The first column is the number of lines. Really this just counts newline ('\n') characters. If your results don't match here, you're probably missing the final newline characters in the files. Always include those final newlines! (In an editor it will just look like a blank line at the bottom of the file.) To just get the number of lines, you can use wc -l.

The second column is the number of words. There aren't any spacing characters in the files, aside from the newlines, so right now every line is one 'word'. Word counts come from wc -w as you'd expect.
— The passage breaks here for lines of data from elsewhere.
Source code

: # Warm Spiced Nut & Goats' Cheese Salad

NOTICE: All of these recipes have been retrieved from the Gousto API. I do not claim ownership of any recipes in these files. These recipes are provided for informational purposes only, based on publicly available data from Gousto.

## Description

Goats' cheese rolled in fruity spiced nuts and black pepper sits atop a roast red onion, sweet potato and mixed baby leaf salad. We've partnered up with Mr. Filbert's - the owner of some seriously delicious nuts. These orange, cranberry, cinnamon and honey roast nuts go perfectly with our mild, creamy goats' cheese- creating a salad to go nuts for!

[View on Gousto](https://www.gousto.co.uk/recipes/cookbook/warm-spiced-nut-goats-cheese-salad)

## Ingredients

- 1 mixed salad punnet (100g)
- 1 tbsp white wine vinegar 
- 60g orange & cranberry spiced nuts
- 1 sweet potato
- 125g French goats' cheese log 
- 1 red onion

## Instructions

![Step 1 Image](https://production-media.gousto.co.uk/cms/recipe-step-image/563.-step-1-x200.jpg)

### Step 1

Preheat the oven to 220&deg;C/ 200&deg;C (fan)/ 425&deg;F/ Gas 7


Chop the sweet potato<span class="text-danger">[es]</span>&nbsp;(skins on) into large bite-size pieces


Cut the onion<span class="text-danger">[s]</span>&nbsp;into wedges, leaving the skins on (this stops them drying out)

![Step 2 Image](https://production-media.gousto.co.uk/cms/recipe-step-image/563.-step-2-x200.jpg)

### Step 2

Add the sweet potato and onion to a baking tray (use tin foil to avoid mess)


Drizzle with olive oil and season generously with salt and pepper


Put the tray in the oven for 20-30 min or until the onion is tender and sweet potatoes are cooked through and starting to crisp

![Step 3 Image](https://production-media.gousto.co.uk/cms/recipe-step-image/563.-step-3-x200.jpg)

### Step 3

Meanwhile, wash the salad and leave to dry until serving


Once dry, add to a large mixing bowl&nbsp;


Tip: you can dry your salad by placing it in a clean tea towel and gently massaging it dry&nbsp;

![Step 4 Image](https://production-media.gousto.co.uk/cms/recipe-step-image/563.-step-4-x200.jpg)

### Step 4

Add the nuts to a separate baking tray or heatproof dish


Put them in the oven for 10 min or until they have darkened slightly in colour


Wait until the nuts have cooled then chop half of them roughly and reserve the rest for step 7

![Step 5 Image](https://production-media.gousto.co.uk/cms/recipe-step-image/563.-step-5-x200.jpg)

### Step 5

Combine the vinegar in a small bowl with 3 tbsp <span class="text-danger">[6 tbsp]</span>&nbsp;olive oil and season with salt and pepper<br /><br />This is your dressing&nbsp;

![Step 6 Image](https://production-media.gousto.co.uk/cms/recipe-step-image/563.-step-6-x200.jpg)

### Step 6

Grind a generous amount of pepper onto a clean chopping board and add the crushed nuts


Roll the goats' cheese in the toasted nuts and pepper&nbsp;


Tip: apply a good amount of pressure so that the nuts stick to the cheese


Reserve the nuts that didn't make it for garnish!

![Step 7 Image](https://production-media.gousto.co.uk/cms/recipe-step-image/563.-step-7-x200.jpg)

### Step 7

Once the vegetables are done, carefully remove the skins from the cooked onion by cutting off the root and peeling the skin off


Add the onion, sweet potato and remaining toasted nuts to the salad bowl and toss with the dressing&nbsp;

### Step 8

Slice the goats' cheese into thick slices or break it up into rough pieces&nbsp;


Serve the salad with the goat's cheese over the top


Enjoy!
The third column is the number of characters, of any type, whether they print or not. You can get this count with wc -c.

An occasionally interesting thing when working with largish files is to see how long it takes your machine to read through a file, using the time command.

$ time wc data1.txt
       5       5      93 data1.txt

real    0m0.005s
user    0m0.001s
sys     0m0.003s

With tiny files like this we can do whatever we please. If it took 20 minutes to go through the file, we might think more carefully about techniques to apply.
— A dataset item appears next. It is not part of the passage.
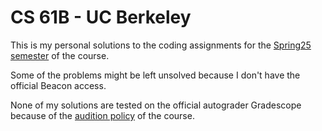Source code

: # CS 61B - UC Berkeley

This is my personal solutions to the coding assignments for the [Spring25 semester](https://sp25.datastructur.es/) of the course.

Some of the problems might be left unsolved because I don't have the official Beacon access.

None of my solutions are tested on the official autograder Gradescope because of the [audition policy](https://sp25.datastructur.es/policies/#auditing-cs61b) of the course.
The commands head and tail show the top and bottom of files, respectively. They take an argument -n X where X is the number of lines to display, which (on Macs) can be shortened to -X. So we can write the headers from these files into new files like this:

$ head -1 data1.txt > header1.txt
$ head -1 data2.txt > header2.txt

The diff command is useful for comparing things.

$ diff header1.txt header2.txt

The lack of output here tells us that the two files are identical. We could have used diff on the original files:

$ diff data1.txt data2.txt
< human,Bob,,,42
< pet,Basil,Bob,4,
< human,Charles,,,27
< human,Aaron,,,30
> pet,Billy,Bob,4,
> pet,Arty,aaron,4,
> pet,Chuck,Charles,2,

This output shows that the first lines are identical, with lines 2-5 of the first file differing from lines 2-4 of the second file. Since they header rows are the same, we only need one copy.
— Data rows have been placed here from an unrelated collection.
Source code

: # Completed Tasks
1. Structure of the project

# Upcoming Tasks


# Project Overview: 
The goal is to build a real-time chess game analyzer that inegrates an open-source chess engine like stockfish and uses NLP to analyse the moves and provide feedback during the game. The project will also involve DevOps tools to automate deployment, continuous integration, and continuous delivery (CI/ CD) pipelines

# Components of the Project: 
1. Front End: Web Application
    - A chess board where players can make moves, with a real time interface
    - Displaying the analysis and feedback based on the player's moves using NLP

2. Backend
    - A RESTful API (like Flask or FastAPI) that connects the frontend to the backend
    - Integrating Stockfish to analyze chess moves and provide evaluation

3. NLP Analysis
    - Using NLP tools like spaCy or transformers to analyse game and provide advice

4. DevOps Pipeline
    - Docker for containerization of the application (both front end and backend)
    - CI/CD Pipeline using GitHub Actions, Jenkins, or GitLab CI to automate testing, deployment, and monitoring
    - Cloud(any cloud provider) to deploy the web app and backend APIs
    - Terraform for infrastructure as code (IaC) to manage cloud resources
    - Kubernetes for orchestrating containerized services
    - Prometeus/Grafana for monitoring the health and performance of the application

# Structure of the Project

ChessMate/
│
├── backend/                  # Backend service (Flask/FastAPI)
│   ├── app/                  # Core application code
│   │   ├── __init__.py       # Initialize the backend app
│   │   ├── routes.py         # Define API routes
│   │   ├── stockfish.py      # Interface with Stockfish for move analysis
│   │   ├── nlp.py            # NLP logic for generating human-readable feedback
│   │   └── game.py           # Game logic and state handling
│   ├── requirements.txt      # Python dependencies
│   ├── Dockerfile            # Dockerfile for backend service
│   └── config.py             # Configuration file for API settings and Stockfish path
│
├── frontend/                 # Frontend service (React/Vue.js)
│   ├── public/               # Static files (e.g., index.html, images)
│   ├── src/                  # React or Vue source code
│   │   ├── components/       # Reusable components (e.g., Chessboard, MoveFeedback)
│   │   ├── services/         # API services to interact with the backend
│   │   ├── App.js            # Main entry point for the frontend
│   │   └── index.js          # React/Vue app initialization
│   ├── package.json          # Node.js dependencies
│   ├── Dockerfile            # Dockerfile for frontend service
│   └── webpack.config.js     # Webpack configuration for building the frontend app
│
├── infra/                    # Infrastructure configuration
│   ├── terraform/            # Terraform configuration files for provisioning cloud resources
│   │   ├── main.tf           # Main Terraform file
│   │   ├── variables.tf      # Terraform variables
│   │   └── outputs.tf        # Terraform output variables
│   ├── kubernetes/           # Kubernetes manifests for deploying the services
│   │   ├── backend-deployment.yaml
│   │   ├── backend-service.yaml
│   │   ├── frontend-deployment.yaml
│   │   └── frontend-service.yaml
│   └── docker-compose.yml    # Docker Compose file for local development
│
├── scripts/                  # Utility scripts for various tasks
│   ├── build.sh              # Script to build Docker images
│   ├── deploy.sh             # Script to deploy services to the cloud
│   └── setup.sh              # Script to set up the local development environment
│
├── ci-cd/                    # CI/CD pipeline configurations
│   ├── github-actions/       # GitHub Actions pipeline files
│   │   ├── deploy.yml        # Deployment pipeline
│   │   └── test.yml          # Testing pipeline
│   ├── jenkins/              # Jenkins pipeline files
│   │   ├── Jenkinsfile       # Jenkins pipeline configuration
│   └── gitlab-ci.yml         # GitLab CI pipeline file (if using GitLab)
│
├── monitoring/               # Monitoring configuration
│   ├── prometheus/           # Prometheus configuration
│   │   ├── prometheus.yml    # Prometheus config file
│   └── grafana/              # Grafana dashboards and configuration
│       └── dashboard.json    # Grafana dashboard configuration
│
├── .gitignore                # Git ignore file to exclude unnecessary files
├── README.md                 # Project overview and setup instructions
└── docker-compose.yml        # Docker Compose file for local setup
$ mv header1.txt header.txt
$ rm header2.txt

There's a handy way to get every line but the first:

$ tail -n +2 data*
==> data1.txt <==

==> data2.txt <==

Again, the -n can be dropped on Macs. Check the help for tail to see how to sups those per-file headers.

$ man tail

(Press q to get out of the manual.)

Now, let's combine our two files together, with just one header row.

$ cat header.txt > data.txt
$ tail +2 -q data[12].txt >> data.txt
$ wc data.txt
       8       8     149 data.txt

Of note: '&gt;' redirects standard output to a file, wiping out anything that was there before, while '&gt;&gt;' appends to a file if there's already one there. Also, data[12].txt behaves similarly to a regular expression, expanding to data1.txt and data2.txt but not data.txt, which is what we wanted. So now all the data is together in data.txt.

$ cat data.txt

It's a little annoying to read comma-separated values (CSV), sometimes easier to read tab-separated values (TSV). We can pipe to the command tr (translate) to aid readability.

$ cat data.txt | tr ',' '\t'
type    name    owner   legs    age
human   Bob         42
pet Basil   Bob 4
human   Charles         27
human   Aaron           30
pet Billy   Bob 4
pet Arty    aaron   4
pet Chuck   Charles 2

Note also that once we do this, wc will be able to count words in a more meaningful fashion.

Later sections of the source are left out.